What you have to do: Starting at the line that holds "and each uncovered" and stopping at the line that holds "than a symmetry appeal.", restate the records below word for word, with both of those lines included.

[Dataset entries]
------------------------------------------------------------

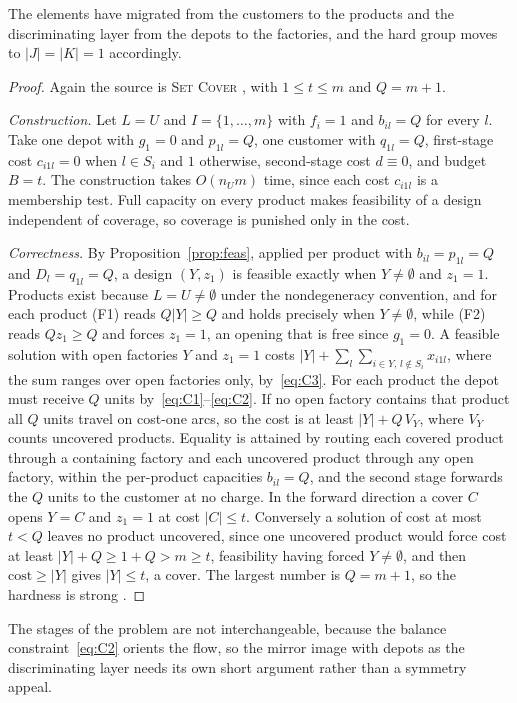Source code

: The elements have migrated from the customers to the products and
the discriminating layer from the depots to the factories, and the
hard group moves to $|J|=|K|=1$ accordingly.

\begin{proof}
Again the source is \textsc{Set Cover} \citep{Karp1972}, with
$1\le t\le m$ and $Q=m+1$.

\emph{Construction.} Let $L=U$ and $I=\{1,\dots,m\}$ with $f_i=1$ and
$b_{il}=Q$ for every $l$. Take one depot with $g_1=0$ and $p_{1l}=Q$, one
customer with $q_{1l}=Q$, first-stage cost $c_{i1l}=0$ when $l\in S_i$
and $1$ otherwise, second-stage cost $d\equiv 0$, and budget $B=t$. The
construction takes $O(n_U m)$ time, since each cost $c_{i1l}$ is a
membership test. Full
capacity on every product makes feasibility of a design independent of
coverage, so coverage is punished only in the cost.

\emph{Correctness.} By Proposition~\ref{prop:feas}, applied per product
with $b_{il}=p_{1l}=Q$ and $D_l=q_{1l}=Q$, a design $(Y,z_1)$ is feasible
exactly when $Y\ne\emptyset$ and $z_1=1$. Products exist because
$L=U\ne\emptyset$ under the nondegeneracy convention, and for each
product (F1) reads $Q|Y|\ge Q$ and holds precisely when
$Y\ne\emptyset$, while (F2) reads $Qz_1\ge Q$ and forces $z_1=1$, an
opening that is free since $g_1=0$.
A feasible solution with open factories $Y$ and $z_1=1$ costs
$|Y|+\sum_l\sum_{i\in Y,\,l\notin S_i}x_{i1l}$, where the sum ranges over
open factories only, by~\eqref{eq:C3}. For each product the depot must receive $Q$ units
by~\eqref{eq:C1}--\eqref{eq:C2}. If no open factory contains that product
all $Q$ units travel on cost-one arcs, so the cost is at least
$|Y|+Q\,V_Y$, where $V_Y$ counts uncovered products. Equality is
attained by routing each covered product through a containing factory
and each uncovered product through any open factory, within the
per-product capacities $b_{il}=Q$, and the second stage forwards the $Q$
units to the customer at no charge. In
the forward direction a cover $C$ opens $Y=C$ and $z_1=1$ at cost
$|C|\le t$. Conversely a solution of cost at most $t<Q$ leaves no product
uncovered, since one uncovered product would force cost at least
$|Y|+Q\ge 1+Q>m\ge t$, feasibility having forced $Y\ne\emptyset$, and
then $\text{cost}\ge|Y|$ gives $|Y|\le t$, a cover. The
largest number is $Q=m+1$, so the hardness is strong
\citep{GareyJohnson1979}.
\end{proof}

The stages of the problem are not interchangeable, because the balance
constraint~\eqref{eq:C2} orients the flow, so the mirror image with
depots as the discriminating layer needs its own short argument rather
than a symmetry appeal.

------------------------------------------------------------

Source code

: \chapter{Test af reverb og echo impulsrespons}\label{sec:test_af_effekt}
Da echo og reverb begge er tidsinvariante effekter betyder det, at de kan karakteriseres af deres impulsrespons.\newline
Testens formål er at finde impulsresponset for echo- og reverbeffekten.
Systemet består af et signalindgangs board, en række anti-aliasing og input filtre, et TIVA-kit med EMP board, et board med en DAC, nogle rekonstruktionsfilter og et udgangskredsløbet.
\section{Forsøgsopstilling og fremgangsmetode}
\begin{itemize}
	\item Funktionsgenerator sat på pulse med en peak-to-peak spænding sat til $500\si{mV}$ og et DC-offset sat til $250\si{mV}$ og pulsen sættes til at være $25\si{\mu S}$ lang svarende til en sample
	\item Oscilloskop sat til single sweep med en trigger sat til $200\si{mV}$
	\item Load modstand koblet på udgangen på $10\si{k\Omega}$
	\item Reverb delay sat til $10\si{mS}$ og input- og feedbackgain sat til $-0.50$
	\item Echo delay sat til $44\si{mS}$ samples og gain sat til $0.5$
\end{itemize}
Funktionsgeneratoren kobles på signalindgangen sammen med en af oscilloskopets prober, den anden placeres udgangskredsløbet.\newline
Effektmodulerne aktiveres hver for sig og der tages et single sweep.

------------------------------------------------------------

Written answer:
and each uncovered product through any open factory, within the
per-product capacities $b_{il}=Q$, and the second stage forwards the $Q$
units to the customer at no charge. In
the forward direction a cover $C$ opens $Y=C$ and $z_1=1$ at cost
$|C|\le t$. Conversely a solution of cost at most $t<Q$ leaves no product
uncovered, since one uncovered product would force cost at least
$|Y|+Q\ge 1+Q>m\ge t$, feasibility having forced $Y\ne\emptyset$, and
then $\text{cost}\ge|Y|$ gives $|Y|\le t$, a cover. The
largest number is $Q=m+1$, so the hardness is strong
\citep{GareyJohnson1979}.
\end{proof}

The stages of the problem are not interchangeable, because the balance
constraint~\eqref{eq:C2} orients the flow, so the mirror image with
depots as the discriminating layer needs its own short argument rather
than a symmetry appeal.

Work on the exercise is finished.